WHAT IS EXPECTED -
Beginning at the top of the data below, write out every line exactly until you reach the line with "Brown, David. *Rural", and include that line.

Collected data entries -
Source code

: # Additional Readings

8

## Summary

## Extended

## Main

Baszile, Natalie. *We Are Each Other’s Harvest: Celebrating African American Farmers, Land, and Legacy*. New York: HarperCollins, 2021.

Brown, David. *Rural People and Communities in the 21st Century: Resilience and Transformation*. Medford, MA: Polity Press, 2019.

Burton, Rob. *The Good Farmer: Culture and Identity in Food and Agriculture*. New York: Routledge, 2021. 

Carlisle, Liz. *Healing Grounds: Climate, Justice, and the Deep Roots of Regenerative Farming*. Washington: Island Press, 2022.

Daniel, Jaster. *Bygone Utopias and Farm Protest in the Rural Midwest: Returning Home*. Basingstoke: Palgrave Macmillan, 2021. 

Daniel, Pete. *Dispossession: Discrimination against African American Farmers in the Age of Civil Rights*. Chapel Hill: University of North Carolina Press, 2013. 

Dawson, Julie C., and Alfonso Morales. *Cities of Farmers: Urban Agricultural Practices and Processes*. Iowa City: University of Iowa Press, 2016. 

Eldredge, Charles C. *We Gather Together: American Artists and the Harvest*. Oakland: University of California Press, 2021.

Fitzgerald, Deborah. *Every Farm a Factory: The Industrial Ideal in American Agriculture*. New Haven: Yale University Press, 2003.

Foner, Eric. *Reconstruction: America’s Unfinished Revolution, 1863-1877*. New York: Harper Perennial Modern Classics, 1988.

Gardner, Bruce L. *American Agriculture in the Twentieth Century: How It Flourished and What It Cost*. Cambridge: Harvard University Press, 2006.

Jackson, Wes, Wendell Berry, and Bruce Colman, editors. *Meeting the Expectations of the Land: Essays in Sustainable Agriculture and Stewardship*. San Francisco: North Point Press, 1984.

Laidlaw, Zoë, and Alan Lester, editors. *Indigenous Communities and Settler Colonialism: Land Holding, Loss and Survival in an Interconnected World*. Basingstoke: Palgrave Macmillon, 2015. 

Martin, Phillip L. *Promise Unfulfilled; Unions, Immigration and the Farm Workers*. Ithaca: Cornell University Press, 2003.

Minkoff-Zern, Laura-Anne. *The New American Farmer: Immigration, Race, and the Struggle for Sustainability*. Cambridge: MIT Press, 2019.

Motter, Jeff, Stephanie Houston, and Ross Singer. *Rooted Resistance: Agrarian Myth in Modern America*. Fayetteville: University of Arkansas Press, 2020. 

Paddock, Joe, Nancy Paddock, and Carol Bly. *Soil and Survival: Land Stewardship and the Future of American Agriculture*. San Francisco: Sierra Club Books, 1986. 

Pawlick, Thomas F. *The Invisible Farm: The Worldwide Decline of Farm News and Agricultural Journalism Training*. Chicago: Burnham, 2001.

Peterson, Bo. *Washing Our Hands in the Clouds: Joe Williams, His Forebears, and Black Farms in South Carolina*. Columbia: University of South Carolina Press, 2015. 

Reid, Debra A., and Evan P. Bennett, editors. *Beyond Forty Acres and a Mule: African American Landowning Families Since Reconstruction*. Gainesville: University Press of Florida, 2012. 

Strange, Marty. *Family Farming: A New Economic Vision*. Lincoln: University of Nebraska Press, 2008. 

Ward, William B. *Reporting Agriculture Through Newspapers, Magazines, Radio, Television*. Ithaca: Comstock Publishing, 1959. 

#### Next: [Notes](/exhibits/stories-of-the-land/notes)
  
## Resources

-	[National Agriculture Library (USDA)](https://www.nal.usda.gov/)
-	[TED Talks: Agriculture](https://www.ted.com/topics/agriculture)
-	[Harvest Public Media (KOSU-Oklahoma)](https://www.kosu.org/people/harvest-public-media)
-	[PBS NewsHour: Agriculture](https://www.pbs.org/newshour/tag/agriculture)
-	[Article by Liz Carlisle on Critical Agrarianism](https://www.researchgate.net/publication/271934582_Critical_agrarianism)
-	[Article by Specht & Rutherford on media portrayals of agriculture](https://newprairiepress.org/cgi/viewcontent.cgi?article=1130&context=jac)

WRITTEN SOLUTION -
Source code

: # Additional Readings

8

## Summary

## Extended

## Main

Baszile, Natalie. *We Are Each Other’s Harvest: Celebrating African American Farmers, Land, and Legacy*. New York: HarperCollins, 2021.

Brown, David. *Rural People and Communities in the 21st Century: Resilience and Transformation*. Medford, MA: Polity Press, 2019.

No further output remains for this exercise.